Cybersecurity teams across the United States are tracking a large phishing campaign that uses fake event invitations to steal credentials, capture one-time passcodes and push legitimate remote access tools onto targeted systems.The campaign has drawn attention because it does not rely on a single tactic. Victims are directed to event-themed pages that look like ordinary invitations for parties, conferences, networking sessions or workplace gatherings. The pages often begin with a CAPTCHA check, a feature that helps create a sense of legitimacy while also filtering automated security scanners.
After the initial screen, users are taken to a polished invitation page and prompted to sign in through a familiar email or cloud service. When credentials are entered, the phishing infrastructure can collect usernames and passwords and, in some cases, intercept one-time passcodes used for multi-factor authentication. That gives attackers a route into accounts even where basic two-step verification has been enabled.

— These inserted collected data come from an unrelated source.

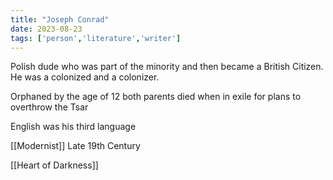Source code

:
 ```yaml
---
title: "Joseph Conrad"
date: 2023-08-23
tags: ['person','literature','writer']
---
```


Polish dude who was part of the minority and then became a British Citizen. He was a colonized and a colonizer. 

Orphaned by the age of 12
both parents died when in exile for plans to overthrow the Tsar

English was his third language

[[Modernist]]
Late 19th Century


[[Heart of Darkness]] 

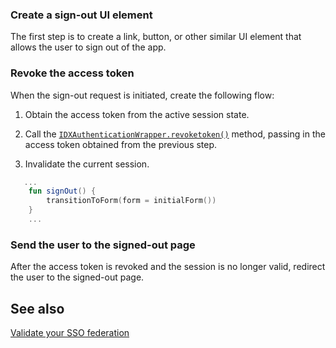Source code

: ### Create a sign-out UI element

The first step is to create a link, button, or other similar UI element that allows the user to sign out of the app.

### Revoke the access token

When the sign-out request is initiated, create the following flow:

1. Obtain the access token from the active session state.

1. Call the [`IDXAuthenticationWrapper.revoketoken()`](https://github.com/okta/okta-idx-java/blob/master/api/src/main/java/com/okta/idx/sdk/api/client/IDXAuthenticationWrapper.java) method, passing in the access token obtained from the previous step.

1. Invalidate the current session.

```kotlin
   ...
    fun signOut() {
        transitionToForm(form = initialForm())
    }
    ...
```

### Send the user to the signed-out page

After the access token is revoked and the session is no longer valid, redirect the user to the signed-out page.

## See also
[Validate your SSO federation](docs/guides/validate-federation/main/)

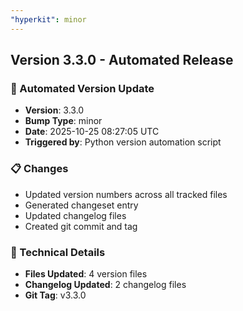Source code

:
 ```yaml
---
"hyperkit": minor
---
```


## Version 3.3.0 - Automated Release

### 🚀 Automated Version Update
- **Version**: 3.3.0
- **Bump Type**: minor
- **Date**: 2025-10-25 08:27:05 UTC
- **Triggered by**: Python version automation script

### 📋 Changes
- Updated version numbers across all tracked files
- Generated changeset entry
- Updated changelog files
- Created git commit and tag

### 🔧 Technical Details
- **Files Updated**: 4 version files
- **Changelog Updated**: 2 changelog files
- **Git Tag**: v3.3.0
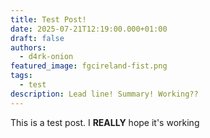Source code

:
 ```yaml
---
title: Test Post!
date: 2025-07-21T12:19:00.000+01:00
draft: false
authors:
  - d4rk-onion
featured_image: fgcireland-fist.png
tags:
  - test
description: Lead line! Summary! Working??
---
```

This is a test post. I **REALLY** hope it's working
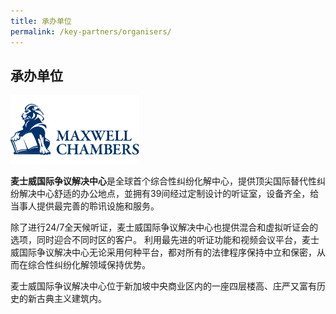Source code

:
 ```yaml
---
title: 承办单位
permalink: /key-partners/organisers/
---
```

<style>
   
  .img-logo img {
    max-height: 110px;
    width: auto; 
    margin-left: 0; 
    }

</style>

## 承办单位

<div class="img-logo">
  <img src="/images/maxwell-chambers-logo.png" title="Maxwell Chambers" alt="Maxwell Chambers">
</div>

<b>麦士威国际争议解决中心</b>是全球首个综合性纠纷化解中心，提供顶尖国际替代性纠纷解决中心舒适的办公地点，並拥有39间经过定制设计的听证室，设备齐全，给当事人提供最完善的聆讯设施和服务。

除了进行24/7全天候听证，麦士威国际争议解决中心也提供混合和虚拟听证会的选项，同时迎合不同时区的客户。 利用最先进的听证功能和视频会议平台，麦士威国际争议解决中心无论采用何种平台，都对所有的法律程序保持中立和保密，从而在综合性纠纷化解领域保持优势。

麦士威国际争议解决中心位于新加坡中央商业区内的一座四层楼高、庄严又富有历史的新古典主义建筑内。
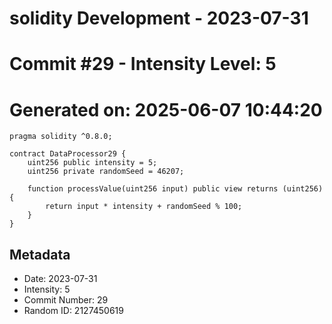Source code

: ﻿# solidity Development - 2023-07-31
# Commit #29 - Intensity Level: 5
# Generated on: 2025-06-07 10:44:20
```solidity
pragma solidity ^0.8.0;

contract DataProcessor29 {
    uint256 public intensity = 5;
    uint256 private randomSeed = 46207;

    function processValue(uint256 input) public view returns (uint256) {
        return input * intensity + randomSeed % 100;
    }
}
```
## Metadata
- Date: 2023-07-31
- Intensity: 5
- Commit Number: 29
- Random ID: 2127450619
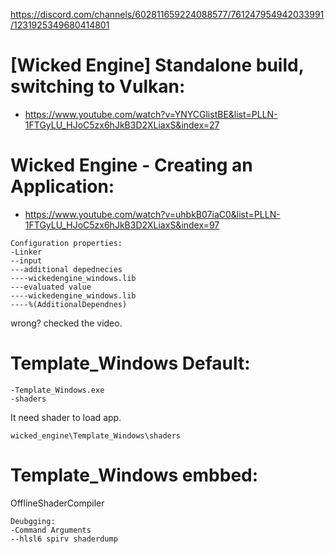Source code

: https://discord.com/channels/602811659224088577/761247954942033991/1231925349680414801

# [Wicked Engine] Standalone build, switching to Vulkan:
 - https://www.youtube.com/watch?v=YNYCGlistBE&list=PLLN-1FTGyLU_HJoC5zx6hJkB3D2XLiaxS&index=27

# Wicked Engine - Creating an Application:
 - https://www.youtube.com/watch?v=uhbkB07iaC0&list=PLLN-1FTGyLU_HJoC5zx6hJkB3D2XLiaxS&index=97
```
Configuration properties:
-Linker
--input
---additional depednecies
----wickedengine_windows.lib
---evaluated value
----wickedengine_windows.lib
----%(AdditionalDependnes)
```
 wrong? checked the video.


# Template_Windows Default:
```
-Template_Windows.exe
-shaders
```
It need shader to load app.
```
wicked_engine\Template_Windows\shaders
```

# Template_Windows embbed:
OfflineShaderCompiler
```
Deubgging:
-Command Arguments
--hlsl6 spirv shaderdump
```
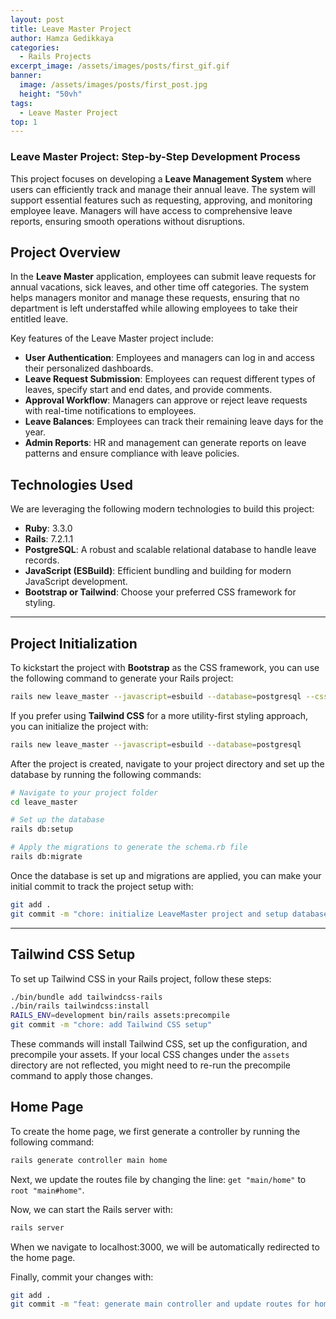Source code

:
 ```yaml
---
layout: post
title: Leave Master Project
author: Hamza Gedikkaya
categories: 
  - Rails Projects
excerpt_image: /assets/images/posts/first_gif.gif
banner:
  image: /assets/images/posts/first_post.jpg
  height: "50vh"
tags: 
  - Leave Master Project
top: 1
---
```


### Leave Master Project: Step-by-Step Development Process

This project focuses on developing a **Leave Management System** where users can efficiently track and manage their annual leave. The system will support essential features such as requesting, approving, and monitoring employee leave. Managers will have access to comprehensive leave reports, ensuring smooth operations without disruptions.

## Project Overview

In the **Leave Master** application, employees can submit leave requests for annual vacations, sick leaves, and other time off categories. The system helps managers monitor and manage these requests, ensuring that no department is left understaffed while allowing employees to take their entitled leave.

Key features of the Leave Master project include:
- **User Authentication**: Employees and managers can log in and access their personalized dashboards.
- **Leave Request Submission**: Employees can request different types of leaves, specify start and end dates, and provide comments.
- **Approval Workflow**: Managers can approve or reject leave requests with real-time notifications to employees.
- **Leave Balances**: Employees can track their remaining leave days for the year.
- **Admin Reports**: HR and management can generate reports on leave patterns and ensure compliance with leave policies.

## Technologies Used

We are leveraging the following modern technologies to build this project:
- **Ruby**: 3.3.0
- **Rails**: 7.2.1.1
- **PostgreSQL**: A robust and scalable relational database to handle leave records.
- **JavaScript (ESBuild)**: Efficient bundling and building for modern JavaScript development.
- **Bootstrap or Tailwind**: Choose your preferred CSS framework for styling.

---

## Project Initialization

To kickstart the project with **Bootstrap** as the CSS framework, you can use the following command to generate your Rails project:

```bash
rails new leave_master --javascript=esbuild --database=postgresql --css=bootstrap
```

If you prefer using **Tailwind CSS** for a more utility-first styling approach, you can initialize the project with:

```bash
rails new leave_master --javascript=esbuild --database=postgresql
```

After the project is created, navigate to your project directory and set up the database by running the following commands:

```bash
# Navigate to your project folder
cd leave_master

# Set up the database
rails db:setup

# Apply the migrations to generate the schema.rb file
rails db:migrate
```

Once the database is set up and migrations are applied, you can make your initial commit to track the project setup with:

```bash
git add .
git commit -m "chore: initialize LeaveMaster project and setup database"
```

---

## Tailwind CSS Setup

To set up Tailwind CSS in your Rails project, follow these steps:

```bash
./bin/bundle add tailwindcss-rails
./bin/rails tailwindcss:install
RAILS_ENV=development bin/rails assets:precompile
git commit -m "chore: add Tailwind CSS setup"
```

These commands will install Tailwind CSS, set up the configuration, and precompile your assets. If your local CSS changes under the `assets` directory are not reflected, you might need to re-run the precompile command to apply those changes.


## Home Page

To create the home page, we first generate a controller by running the following command:

```bash
rails generate controller main home
```

Next, we update the routes file by changing the line: `get "main/home"` to `root "main#home"`.

Now, we can start the Rails server with:

```bash
rails server
```

When we navigate to localhost:3000, we will be automatically redirected to the home page.

Finally, commit your changes with:

```bash
git add .
git commit -m "feat: generate main controller and update routes for home action"
```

The same operation has also been linked to the misuse of remote monitoring and management tools, including ScreenConnect, ITarian, Datto RMM, ConnectWise and LogMeIn Rescue. These platforms are widely used by IT teams for legitimate support, but attackers increasingly abuse them to maintain access while blending into normal administrative activity.
Security researchers have identified nearly 160 suspicious links and about 80 phishing domains connected to the campaign. Many of the domains used the. de top-level domain and appear to have been registered from December 2025 onwards. The infrastructure shows signs of a repeatable framework, allowing threat actors to generate new event-themed lure pages quickly and reuse common URL patterns, image paths and page elements.
Education, banking, government, technology and healthcare organisations are among the sectors most exposed. These fields depend heavily on cloud email, shared documents, remote administration and identity-based access, making stolen credentials especially valuable. A single compromised mailbox can be used to reset passwords, harvest sensitive files, impersonate employees or launch fresh phishing messages from a trusted account.
The campaign reflects a wider shift in cybercrime from malware-heavy intrusions to identity-led compromise. Attackers no longer need to break through a firewall if they can persuade an employee to enter login details on a convincing page. Once they obtain valid credentials, they can appear as authorised users, bypassing several layers of traditional perimeter defence.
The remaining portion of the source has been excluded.